* _MATERIAL FOR THIS TASK_
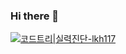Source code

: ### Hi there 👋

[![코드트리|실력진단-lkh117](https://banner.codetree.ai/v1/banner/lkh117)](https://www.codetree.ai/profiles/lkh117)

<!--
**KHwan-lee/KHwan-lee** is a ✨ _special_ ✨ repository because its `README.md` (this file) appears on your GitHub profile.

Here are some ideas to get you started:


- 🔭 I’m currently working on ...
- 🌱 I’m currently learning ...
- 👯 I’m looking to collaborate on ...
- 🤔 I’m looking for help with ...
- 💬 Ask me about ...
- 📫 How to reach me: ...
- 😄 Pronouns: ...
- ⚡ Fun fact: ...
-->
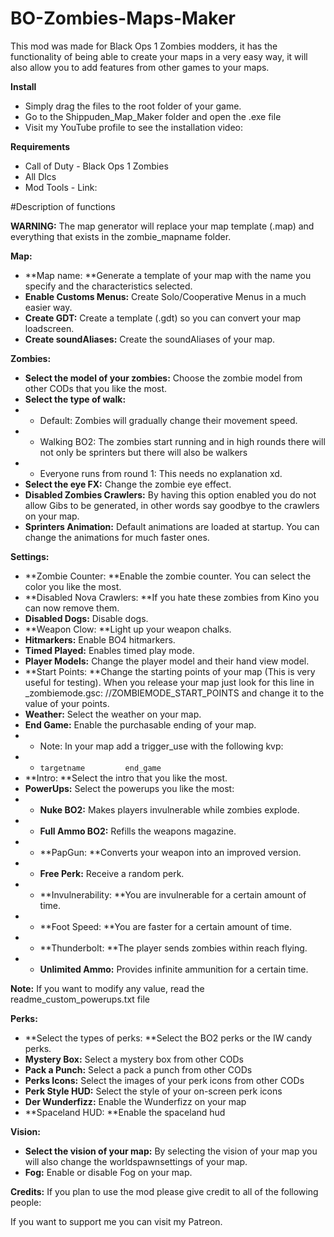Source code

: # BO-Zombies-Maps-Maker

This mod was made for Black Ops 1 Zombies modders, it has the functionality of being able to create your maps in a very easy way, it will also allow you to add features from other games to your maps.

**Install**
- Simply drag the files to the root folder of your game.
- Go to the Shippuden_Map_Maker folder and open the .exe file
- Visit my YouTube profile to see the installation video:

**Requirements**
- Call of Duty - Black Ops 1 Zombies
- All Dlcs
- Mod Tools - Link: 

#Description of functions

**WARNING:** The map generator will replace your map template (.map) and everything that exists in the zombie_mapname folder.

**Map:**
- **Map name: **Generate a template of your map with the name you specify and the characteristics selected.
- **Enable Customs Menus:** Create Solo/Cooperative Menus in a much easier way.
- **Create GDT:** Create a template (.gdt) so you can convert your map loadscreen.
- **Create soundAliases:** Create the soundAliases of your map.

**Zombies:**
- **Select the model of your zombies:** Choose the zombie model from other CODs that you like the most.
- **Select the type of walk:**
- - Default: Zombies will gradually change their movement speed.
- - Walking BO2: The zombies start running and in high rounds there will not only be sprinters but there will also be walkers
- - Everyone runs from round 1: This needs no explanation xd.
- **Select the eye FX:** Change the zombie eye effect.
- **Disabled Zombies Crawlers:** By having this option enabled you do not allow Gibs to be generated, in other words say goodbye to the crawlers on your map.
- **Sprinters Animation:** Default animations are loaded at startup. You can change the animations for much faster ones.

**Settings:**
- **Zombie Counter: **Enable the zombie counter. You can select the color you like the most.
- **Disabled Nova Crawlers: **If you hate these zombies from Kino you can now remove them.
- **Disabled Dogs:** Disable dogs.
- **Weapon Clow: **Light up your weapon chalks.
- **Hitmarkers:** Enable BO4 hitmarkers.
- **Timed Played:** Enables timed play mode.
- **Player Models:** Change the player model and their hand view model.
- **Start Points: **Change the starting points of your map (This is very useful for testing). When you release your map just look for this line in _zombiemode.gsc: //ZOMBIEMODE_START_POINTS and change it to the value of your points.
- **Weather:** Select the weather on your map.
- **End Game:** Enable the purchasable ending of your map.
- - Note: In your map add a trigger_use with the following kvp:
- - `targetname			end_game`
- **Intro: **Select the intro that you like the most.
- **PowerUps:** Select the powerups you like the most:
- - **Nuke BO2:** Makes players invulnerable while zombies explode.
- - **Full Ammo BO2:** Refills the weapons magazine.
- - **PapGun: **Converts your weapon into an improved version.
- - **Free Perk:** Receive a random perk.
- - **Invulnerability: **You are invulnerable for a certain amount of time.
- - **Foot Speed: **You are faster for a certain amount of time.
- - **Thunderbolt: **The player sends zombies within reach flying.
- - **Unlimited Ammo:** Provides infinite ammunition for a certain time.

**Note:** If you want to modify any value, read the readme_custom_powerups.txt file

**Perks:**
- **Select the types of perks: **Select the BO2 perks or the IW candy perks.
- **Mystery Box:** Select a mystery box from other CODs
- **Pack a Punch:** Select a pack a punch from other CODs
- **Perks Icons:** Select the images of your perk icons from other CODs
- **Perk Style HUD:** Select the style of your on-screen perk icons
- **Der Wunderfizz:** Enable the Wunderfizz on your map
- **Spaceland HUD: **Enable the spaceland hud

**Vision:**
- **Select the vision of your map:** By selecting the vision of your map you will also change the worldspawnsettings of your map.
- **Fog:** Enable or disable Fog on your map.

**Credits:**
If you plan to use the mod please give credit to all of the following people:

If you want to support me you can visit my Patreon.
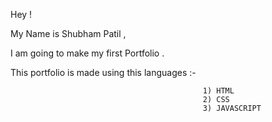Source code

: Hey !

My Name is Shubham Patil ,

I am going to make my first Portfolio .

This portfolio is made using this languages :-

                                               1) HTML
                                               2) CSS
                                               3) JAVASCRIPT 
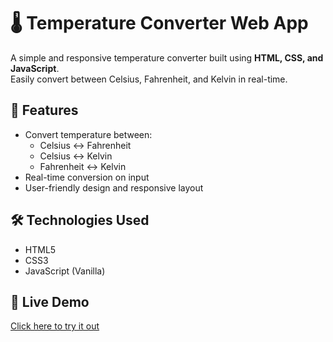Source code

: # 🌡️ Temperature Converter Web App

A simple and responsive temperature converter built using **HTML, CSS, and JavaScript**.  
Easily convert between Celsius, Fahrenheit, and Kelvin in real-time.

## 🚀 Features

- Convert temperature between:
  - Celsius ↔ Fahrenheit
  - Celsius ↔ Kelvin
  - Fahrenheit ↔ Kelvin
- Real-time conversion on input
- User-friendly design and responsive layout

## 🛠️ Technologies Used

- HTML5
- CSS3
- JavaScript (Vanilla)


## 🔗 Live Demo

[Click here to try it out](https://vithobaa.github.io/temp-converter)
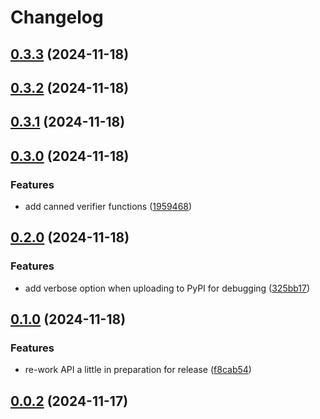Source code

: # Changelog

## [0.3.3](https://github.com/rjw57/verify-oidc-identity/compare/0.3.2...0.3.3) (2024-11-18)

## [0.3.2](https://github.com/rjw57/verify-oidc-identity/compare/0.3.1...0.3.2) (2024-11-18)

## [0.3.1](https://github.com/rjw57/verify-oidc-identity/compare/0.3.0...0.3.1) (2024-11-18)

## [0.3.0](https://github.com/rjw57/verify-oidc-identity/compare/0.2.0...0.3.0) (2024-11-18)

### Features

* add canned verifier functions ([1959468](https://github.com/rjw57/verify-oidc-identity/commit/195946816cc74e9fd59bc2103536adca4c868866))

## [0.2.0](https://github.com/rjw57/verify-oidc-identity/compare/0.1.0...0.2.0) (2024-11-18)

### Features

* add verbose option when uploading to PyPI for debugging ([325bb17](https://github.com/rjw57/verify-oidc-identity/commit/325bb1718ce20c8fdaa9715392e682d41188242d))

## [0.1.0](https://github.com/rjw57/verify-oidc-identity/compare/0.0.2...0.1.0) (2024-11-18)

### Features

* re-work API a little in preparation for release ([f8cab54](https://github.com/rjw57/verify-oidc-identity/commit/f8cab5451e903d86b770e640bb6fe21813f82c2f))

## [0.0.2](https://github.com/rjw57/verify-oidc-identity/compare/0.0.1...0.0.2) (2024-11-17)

==

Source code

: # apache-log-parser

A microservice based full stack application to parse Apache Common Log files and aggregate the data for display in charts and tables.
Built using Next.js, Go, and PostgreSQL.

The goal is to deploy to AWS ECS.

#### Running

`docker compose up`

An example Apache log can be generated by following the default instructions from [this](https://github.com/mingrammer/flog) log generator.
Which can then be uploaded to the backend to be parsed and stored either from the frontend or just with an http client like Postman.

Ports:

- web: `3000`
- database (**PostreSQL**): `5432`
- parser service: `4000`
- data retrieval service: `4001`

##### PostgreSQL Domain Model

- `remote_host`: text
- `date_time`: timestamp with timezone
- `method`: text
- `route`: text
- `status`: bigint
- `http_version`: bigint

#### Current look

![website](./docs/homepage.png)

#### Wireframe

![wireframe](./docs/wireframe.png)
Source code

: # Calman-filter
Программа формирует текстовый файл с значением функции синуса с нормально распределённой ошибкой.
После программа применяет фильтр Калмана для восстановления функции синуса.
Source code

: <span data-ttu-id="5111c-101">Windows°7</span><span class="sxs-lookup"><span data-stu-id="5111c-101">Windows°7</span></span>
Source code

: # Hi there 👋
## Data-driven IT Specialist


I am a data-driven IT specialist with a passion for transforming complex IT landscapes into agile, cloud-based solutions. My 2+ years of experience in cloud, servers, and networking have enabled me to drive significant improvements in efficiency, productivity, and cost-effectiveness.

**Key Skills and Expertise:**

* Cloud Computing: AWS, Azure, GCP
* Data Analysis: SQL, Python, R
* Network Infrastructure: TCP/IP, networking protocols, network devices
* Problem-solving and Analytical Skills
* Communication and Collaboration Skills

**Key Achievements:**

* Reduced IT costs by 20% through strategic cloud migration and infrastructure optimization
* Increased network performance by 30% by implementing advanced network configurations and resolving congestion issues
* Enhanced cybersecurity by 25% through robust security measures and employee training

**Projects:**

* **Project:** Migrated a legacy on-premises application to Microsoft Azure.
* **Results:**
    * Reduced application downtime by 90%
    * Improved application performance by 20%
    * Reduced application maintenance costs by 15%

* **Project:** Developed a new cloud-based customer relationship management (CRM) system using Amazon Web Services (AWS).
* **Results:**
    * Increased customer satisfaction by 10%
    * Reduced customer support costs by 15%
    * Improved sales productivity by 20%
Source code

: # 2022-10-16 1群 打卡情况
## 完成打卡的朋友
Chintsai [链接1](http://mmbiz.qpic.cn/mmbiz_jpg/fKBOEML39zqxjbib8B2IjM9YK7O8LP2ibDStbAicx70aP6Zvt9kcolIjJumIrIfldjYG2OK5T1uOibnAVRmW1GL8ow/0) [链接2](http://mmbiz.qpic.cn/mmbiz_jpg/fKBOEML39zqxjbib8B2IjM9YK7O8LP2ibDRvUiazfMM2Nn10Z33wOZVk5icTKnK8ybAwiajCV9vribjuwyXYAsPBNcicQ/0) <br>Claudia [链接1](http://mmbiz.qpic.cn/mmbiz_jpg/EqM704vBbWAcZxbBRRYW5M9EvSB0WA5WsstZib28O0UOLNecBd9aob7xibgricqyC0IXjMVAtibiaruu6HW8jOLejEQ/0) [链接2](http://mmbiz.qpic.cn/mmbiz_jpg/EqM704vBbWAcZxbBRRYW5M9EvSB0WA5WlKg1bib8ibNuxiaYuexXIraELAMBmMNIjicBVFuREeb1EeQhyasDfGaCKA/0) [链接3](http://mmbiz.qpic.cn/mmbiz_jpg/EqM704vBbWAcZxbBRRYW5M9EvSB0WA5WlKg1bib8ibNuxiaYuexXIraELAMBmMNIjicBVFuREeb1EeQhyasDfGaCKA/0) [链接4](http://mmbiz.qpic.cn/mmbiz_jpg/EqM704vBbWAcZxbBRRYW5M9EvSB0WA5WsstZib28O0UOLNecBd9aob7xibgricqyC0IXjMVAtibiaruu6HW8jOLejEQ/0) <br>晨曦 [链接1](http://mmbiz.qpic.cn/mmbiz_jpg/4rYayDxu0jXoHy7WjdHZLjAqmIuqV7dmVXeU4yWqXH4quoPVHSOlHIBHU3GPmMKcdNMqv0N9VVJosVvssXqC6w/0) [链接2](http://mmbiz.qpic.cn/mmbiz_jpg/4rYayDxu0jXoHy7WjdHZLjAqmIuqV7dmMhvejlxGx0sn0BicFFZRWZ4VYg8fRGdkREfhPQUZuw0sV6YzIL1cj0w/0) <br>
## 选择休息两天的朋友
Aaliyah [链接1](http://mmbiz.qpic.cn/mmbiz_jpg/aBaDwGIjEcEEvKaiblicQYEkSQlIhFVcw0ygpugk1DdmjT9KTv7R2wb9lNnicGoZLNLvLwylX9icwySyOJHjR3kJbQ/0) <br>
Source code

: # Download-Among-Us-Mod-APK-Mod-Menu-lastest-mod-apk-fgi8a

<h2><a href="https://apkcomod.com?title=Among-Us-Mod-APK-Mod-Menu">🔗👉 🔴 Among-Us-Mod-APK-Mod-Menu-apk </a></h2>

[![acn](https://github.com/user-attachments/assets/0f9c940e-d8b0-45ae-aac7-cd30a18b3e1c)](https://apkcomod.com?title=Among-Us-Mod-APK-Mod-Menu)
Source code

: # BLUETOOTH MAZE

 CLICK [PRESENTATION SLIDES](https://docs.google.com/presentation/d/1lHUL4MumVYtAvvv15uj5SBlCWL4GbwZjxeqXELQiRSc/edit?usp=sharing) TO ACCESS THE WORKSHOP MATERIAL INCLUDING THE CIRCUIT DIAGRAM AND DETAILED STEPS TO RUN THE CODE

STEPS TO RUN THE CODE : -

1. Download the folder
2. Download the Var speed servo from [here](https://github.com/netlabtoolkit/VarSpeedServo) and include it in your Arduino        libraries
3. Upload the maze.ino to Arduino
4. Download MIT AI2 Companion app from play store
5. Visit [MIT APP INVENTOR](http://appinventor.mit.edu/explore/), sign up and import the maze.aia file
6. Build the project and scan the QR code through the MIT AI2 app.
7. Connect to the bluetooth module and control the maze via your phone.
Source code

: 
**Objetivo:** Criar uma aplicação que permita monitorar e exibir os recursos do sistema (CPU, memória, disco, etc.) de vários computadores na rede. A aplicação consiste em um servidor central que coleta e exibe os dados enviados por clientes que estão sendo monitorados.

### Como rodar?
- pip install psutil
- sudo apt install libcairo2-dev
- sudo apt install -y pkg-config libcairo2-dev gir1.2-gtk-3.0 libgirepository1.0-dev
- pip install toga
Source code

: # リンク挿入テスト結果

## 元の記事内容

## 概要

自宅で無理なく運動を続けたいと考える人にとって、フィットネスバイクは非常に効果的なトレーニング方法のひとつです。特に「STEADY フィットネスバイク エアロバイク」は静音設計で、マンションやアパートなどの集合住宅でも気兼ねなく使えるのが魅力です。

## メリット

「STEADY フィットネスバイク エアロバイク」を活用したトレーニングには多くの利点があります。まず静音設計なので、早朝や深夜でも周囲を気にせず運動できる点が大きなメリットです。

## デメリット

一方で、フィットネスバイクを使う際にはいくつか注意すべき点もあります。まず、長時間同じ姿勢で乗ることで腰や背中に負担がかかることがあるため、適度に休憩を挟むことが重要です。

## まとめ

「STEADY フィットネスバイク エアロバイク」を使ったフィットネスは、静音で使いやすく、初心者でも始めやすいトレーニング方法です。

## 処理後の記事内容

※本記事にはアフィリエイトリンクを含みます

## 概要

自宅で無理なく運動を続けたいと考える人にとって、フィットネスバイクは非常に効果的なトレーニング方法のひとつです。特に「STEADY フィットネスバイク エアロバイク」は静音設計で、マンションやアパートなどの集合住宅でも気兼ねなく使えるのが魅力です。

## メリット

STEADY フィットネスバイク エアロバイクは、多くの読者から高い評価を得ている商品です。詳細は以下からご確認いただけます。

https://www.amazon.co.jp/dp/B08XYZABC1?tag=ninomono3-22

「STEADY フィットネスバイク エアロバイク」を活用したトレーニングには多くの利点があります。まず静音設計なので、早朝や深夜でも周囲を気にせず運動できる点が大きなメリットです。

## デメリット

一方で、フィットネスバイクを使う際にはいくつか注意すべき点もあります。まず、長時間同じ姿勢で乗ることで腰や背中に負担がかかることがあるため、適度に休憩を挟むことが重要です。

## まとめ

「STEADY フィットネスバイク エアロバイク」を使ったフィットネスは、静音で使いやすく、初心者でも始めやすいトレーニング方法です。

---

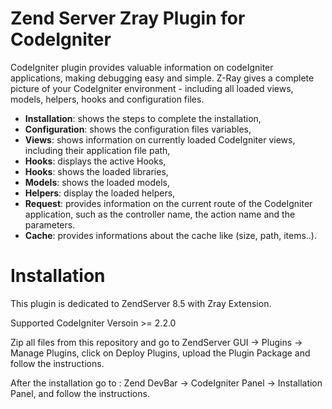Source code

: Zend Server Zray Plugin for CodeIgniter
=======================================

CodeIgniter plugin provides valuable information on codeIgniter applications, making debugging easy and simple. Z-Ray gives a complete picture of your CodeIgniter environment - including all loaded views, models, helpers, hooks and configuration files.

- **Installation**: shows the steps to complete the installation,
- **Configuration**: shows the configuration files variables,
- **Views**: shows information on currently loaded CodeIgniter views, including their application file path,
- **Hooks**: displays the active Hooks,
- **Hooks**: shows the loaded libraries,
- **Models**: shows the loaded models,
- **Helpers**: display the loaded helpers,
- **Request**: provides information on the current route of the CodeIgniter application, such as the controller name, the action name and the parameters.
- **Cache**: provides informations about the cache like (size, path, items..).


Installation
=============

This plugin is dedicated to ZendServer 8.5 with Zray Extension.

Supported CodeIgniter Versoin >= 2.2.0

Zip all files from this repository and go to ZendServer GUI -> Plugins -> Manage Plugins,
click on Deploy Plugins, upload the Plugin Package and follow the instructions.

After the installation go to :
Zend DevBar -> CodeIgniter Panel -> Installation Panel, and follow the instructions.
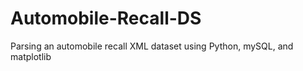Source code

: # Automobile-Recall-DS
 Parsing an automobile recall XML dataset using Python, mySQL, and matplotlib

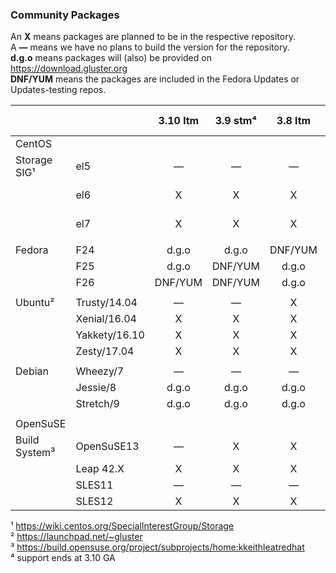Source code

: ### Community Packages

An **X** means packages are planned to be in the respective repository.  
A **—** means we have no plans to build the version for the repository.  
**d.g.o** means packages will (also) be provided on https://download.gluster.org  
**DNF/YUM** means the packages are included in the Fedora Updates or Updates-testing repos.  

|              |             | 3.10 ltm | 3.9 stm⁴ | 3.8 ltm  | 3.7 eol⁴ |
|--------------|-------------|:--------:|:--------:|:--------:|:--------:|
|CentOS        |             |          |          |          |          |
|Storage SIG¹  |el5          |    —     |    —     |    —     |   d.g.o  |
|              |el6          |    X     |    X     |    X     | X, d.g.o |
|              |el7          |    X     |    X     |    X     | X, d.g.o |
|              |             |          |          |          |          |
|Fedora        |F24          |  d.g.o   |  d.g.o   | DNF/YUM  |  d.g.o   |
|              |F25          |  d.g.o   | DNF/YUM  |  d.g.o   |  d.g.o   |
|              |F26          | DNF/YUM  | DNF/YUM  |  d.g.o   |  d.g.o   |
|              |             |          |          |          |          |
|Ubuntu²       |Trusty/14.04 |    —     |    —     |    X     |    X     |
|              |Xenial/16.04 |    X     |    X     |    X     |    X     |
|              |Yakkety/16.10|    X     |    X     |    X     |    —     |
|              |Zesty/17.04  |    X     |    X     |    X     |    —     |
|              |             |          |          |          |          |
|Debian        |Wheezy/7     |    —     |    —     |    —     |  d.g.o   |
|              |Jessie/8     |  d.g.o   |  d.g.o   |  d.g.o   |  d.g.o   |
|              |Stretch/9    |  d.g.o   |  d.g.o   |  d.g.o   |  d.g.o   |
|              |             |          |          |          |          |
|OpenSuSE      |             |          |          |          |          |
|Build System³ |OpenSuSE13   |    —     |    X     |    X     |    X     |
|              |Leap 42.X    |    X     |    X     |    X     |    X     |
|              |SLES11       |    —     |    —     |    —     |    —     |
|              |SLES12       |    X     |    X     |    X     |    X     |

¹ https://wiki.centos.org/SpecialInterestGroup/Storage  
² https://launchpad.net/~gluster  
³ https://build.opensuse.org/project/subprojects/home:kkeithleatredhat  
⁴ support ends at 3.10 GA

* _TASK DIRECTIONS_
Wherever the line holding "#### Running" falls in the entries above, copy exactly from it through the line holding "#### Current look", inclusive, and add nothing.

* _ANSWER TO THIS EXERCISE_
#### Running

`docker compose up`

An example Apache log can be generated by following the default instructions from [this](https://github.com/mingrammer/flog) log generator.
Which can then be uploaded to the backend to be parsed and stored either from the frontend or just with an http client like Postman.

Ports:

- web: `3000`
- database (**PostreSQL**): `5432`
- parser service: `4000`
- data retrieval service: `4001`

##### PostgreSQL Domain Model

- `remote_host`: text
- `date_time`: timestamp with timezone
- `method`: text
- `route`: text
- `status`: bigint
- `http_version`: bigint

#### Current look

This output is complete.